Terremoto en Italia: El Card. Parolin alude a “la capacidad del ser humano de levantarse”

Sistema de Información del Vaticano

(ZENIT – 31 Oct. 2017).- La fachada de esta basílica evidencia “la capacidad del ser humano de levantarse, de volver a esperar, a mirar al cielo, y con la fuerza de esta mirada, regresar a la tierra”, dijo en la homilía el Cardenal Pietro Carolin, Secretario de Estado del Vaticano.

Mons. Pietro Parolin celebró la Eucarística en el primer aniversario del terremoto en Nursia, Italia, el domingo, 29 de octubre de 2017, delante de la fachada de la basílica de San Benito.

“La fachada de esta basílica, enjaulada en el andamiaje de reconstrucción” –señaló Mons. Parolin– es el emblema del terremoto, pero “evidencia, aún más, la capacidad del ser humano de levantarse, de volver a esperar, a mirar al cielo, y con la fuerza de esta mirada, regresar a la tierra”.

Así, el cardenal exhortó: “Y poner toda la inteligencia, la habilidad, la imaginación y el esfuerzo al servicio de un rescate coral, para levantar, junto con las paredes de las casas, de los lugares de trabajo y de las iglesias, también la moral de las personas y de las comunidades y la alegría de vivir”.

Publicamos a continuación la homilía que el Secretario de Estado el cardenal Pietro Parolin ha pronunciado  esta mañana durante la celebración eucarística misa delante de la fachada de la basílica de San Benito en Nursia, en el primer aniversario del terremoto.:

Homilía del Cardenal Pietro Parolin, Secretario de Estado

Excelencias,
Distinguidas Autoridades,
Queridos sacerdotes,
Queridos ciudadanos de Nursia,
Queridos hermanos y hermanas en Cristo,

Nos hemos reunido hoy para esta celebración eucarística delante de la fachada de la basílica de San Benito, un año después del terremoto en Valnerina que, después de las primeras sacudidas del 24 de agosto, entre el 26 y 30 de octubre del año 2016 trastornó el ritmo normal de la vida de estas tierras, ricas en arte, belleza paisajística y tradiciones culturales, que han encontrado su mayor inspiración en la fe cristiana. Una fe vivida y testimoniada a través de los siglos que ha moldeado estas colinas y estos espacios que favorecen la meditación y la contemplación y que ha plasmado tanto las conciencias como la arquitectura de vuestras plazas e iglesias.

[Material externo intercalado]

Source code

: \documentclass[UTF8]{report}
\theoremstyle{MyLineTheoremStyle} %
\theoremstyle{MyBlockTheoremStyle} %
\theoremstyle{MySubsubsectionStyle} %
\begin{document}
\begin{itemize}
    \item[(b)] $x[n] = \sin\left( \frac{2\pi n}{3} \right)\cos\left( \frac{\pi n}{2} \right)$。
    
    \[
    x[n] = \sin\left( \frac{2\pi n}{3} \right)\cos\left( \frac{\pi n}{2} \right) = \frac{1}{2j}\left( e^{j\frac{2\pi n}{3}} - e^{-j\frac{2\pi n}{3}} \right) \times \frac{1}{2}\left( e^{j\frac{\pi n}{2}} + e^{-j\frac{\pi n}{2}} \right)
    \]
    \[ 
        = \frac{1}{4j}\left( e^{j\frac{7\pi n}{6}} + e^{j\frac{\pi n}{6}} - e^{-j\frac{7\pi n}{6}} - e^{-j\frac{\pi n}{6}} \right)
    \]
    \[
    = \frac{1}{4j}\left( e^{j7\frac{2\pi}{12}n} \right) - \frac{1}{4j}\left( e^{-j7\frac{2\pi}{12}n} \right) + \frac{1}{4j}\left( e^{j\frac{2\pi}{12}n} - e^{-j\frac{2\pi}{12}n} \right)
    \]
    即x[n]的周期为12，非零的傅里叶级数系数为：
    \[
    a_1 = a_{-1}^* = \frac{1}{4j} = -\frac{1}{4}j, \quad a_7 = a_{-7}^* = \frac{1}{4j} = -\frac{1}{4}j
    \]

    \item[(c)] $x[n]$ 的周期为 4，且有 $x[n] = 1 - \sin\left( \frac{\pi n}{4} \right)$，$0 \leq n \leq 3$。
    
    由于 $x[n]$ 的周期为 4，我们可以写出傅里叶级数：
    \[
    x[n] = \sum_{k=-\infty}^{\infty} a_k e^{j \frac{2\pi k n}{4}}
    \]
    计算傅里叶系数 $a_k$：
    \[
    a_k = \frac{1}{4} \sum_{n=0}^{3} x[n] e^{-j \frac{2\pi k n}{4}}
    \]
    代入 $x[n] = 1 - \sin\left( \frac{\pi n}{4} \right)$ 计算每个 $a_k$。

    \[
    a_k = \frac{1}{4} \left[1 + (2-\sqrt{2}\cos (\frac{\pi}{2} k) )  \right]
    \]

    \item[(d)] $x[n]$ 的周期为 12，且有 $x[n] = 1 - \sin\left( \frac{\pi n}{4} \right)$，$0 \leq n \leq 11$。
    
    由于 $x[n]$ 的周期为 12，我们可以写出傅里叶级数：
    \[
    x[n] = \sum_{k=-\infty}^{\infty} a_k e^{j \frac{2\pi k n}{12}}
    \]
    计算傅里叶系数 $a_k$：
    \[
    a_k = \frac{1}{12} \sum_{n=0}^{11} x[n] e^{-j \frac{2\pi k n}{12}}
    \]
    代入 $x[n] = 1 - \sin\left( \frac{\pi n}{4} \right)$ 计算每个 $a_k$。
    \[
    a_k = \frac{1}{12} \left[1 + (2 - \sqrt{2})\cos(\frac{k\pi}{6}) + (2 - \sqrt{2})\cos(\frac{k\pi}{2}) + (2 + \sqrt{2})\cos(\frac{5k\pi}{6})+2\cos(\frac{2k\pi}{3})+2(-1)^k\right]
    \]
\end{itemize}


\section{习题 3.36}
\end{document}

La belleza de la creación y la laboriosidad del hombre que la cuida, la sucesión armoniosa de valles, ríos, lagos y montañas y el trabajo del hombre que construye sabiamente pueblos y ciudades, están siempre insertados en el gran misterio del universo, deben enfrentarse con la vehemencia de las fuerzas naturales, que se presentan la mayor parte de las veces como oportunidades y riquezas que hay que administrar con sabiduría y, a veces se expresan, en cambio,  como una fuerza destructiva, que no podemos predecir con precisión ni gobernar por completo.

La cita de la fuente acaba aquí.